**Problem details**
Copy out the lines of the records below, and only those lines, from the one with "parameters for V2X" through the one with "If the link", exactly as they appear.

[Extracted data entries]
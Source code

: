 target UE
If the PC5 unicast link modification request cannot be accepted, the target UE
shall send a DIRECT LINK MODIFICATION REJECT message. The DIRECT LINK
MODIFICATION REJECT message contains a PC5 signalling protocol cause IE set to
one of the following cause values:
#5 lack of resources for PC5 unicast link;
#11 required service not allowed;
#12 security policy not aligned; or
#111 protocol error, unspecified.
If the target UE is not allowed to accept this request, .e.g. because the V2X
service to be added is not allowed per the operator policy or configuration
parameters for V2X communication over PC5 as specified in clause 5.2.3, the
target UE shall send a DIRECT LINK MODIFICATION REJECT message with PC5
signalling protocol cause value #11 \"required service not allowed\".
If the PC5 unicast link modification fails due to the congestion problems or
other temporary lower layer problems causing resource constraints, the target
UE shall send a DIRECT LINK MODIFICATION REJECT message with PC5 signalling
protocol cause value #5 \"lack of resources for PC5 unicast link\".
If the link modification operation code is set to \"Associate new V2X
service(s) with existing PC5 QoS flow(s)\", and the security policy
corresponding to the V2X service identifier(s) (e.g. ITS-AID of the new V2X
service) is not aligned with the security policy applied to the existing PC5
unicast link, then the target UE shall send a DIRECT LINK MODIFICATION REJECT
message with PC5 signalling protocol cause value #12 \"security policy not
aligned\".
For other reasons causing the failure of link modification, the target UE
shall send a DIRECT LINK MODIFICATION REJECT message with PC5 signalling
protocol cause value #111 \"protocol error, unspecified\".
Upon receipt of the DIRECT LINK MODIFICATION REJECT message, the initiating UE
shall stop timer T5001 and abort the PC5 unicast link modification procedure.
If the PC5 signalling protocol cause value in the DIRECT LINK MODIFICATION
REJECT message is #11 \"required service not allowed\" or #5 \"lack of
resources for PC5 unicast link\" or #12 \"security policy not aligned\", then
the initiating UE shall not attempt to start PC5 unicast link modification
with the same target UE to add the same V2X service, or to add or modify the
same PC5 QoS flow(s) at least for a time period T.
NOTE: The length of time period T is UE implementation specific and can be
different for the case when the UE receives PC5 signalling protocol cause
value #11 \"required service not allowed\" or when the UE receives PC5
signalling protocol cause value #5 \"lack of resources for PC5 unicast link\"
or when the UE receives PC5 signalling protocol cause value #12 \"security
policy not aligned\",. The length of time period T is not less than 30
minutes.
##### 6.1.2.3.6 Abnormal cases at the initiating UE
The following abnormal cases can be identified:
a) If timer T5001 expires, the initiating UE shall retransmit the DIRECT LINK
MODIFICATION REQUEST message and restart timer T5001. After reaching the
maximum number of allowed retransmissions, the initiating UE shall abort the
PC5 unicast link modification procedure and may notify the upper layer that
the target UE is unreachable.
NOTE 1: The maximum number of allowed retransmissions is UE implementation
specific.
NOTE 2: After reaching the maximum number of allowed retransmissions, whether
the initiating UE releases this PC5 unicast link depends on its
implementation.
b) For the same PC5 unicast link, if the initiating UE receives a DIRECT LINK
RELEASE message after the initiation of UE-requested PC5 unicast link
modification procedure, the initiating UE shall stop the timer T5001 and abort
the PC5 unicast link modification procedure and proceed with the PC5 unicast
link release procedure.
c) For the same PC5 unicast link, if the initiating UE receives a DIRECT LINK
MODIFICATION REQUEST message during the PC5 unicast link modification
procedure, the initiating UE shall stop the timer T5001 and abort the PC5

**Final answer**
parameters for V2X communication over PC5 as specified in clause 5.2.3, the
target UE shall send a DIRECT LINK MODIFICATION REJECT message with PC5
signalling protocol cause value #11 \"required service not allowed\".
If the PC5 unicast link modification fails due to the congestion problems or
other temporary lower layer problems causing resource constraints, the target
UE shall send a DIRECT LINK MODIFICATION REJECT message with PC5 signalling
protocol cause value #5 \"lack of resources for PC5 unicast link\".
If the link modification operation code is set to \"Associate new V2X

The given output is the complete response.